The company also confirmed that Aziz had requested two nominees on the CryptoLogic board of directors.
“The board of directors of CryptoLogic believes that many of the issues raised by Mr Aziz are currently being addressed by CryptoLogic’s executive management under Brian Hadfield, President and CEO. Since Mr Hadfield replaced Mr Aziz as CEO in late February 2008, CryptoLogic has acted to implement a new strategy designed to respond to the industry’s ever-changing market dynamics and the challenging macro-economic environment,” the Cryptologic response advises.
“Key elements of this strategy, which have been communicated to shareholders through formal announcements and ongoing public disclosure during the course of the year, include:
“* A company-wide rationalisation programme to reduce annual operating costs by $12-15 million
“* Restructuring of poker-related operations through a strategic partnership with GTECH Corporation
“* Expansion of casino-related operations, which has already resulted in 10 new deals with gaming operators or channel partners such as 888, PartyGaming and SkyBet.com
“* Emphasis on gaming innovation and branded content development leading to the launch of 19 games this year
“* Improving technology platforms for faster integration with licensee systems and shortening the time-to-market for new products.
“In view of the steps being taken to address the current challenges, the board of directors remains confident that CryptoLogic has the appropriate strategy and management to enhance shareholder value over the long term.
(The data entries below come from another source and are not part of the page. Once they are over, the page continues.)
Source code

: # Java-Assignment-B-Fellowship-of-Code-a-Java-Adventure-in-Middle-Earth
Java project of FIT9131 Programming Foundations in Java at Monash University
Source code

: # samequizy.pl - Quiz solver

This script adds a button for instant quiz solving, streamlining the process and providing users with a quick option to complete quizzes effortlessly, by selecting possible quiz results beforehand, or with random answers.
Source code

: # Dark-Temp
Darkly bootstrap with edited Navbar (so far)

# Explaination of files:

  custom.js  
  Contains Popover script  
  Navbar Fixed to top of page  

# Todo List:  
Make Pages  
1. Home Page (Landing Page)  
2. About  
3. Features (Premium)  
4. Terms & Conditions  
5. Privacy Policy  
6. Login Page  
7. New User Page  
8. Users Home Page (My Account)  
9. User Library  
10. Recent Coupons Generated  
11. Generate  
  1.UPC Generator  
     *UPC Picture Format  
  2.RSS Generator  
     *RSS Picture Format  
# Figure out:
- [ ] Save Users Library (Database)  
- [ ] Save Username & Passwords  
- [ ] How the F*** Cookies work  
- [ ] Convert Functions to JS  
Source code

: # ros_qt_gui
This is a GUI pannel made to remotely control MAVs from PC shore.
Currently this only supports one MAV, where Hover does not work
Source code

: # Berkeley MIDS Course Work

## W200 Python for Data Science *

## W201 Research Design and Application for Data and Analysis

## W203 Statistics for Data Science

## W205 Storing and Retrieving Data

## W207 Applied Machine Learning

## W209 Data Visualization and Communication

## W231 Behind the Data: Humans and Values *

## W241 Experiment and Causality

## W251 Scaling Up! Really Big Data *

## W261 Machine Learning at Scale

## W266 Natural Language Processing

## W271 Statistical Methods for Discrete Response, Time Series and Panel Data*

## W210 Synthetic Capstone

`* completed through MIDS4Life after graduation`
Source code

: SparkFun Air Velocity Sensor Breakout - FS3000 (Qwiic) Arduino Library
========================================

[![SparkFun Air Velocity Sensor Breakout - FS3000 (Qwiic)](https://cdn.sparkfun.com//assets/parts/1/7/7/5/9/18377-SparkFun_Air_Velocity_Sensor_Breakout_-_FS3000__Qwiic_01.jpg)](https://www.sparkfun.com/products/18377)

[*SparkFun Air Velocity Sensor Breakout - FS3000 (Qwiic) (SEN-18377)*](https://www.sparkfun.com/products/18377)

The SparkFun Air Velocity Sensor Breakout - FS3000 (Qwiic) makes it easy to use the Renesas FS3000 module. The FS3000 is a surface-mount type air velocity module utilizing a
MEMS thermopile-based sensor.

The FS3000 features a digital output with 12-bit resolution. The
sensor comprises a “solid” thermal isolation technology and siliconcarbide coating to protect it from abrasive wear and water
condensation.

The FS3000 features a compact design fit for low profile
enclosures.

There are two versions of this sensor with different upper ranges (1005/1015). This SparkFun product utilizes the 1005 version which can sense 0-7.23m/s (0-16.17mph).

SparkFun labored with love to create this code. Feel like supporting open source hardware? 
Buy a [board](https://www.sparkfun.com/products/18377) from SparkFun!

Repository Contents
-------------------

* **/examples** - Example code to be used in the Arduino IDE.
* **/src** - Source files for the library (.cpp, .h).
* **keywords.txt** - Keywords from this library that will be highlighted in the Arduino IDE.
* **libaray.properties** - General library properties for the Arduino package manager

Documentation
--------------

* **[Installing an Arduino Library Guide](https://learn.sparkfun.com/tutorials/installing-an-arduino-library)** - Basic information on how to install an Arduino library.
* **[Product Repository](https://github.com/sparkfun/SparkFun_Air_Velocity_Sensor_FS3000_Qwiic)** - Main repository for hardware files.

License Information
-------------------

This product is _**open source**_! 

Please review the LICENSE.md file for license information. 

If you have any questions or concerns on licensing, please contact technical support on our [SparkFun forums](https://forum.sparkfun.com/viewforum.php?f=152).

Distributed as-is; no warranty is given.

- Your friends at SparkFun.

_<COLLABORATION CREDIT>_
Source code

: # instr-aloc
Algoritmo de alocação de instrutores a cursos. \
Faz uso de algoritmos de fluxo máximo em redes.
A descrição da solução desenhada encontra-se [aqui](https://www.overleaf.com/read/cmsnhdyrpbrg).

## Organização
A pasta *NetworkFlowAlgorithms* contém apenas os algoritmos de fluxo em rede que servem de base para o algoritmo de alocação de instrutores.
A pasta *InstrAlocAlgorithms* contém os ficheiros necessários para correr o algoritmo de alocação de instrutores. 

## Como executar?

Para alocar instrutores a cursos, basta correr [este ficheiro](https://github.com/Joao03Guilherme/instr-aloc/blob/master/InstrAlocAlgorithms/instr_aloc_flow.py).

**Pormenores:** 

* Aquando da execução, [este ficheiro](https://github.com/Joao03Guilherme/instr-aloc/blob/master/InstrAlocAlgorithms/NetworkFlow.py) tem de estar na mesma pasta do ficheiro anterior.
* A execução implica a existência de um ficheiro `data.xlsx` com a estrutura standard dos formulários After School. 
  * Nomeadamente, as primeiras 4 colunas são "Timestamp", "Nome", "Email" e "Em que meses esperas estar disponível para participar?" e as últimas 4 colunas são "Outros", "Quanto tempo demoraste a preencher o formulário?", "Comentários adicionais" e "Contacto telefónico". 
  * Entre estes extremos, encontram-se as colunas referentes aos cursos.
The board of directors believes this strategy should be given sufficient time to be fully effective.
“After careful consideration, the board of directors also has unanimously concluded that providing Mr Aziz with nominees to the board is not in the best interests of CryptoLogic or its shareholders and would cause unwanted disruption at a crucial phase in CryptoLogic’s development.
“While it did not impact the decision as to whether to grant Mr Aziz’s request for board seats, the board of directors is cognizant of the fact that, as part of the arrangements agreed to between CryptoLogic and Mr Aziz at the time he ceased service as CEO, Mr Aziz is entitled to a payment of EUR 1,543,000 in the event that a “change of control” relating to CryptoLogic were to occur at any time on or prior to April 30, 2009.
“Under the terms of the agreement which evidences this entitlement, a “change of control” would include any person (together with any person acting jointly or in concert with such person) acquiring more than 25% of the voting securities of CryptoLogic, or in certain circumstances a change in the composition of a majority of the board of directors of CryptoLogic over any 12 month period. A full copy of the agreement (which is between a CryptoLogic owned joint venture named Game Pack and a corporation owned by Mr Aziz named Elmore International Solutions Ltd.) containing these provisions has been filed by CryptoLogic with the Canadian securities regulators and furnished to the SEC, and is available at their respective websites at www.sedar.com and www.sec.gov.”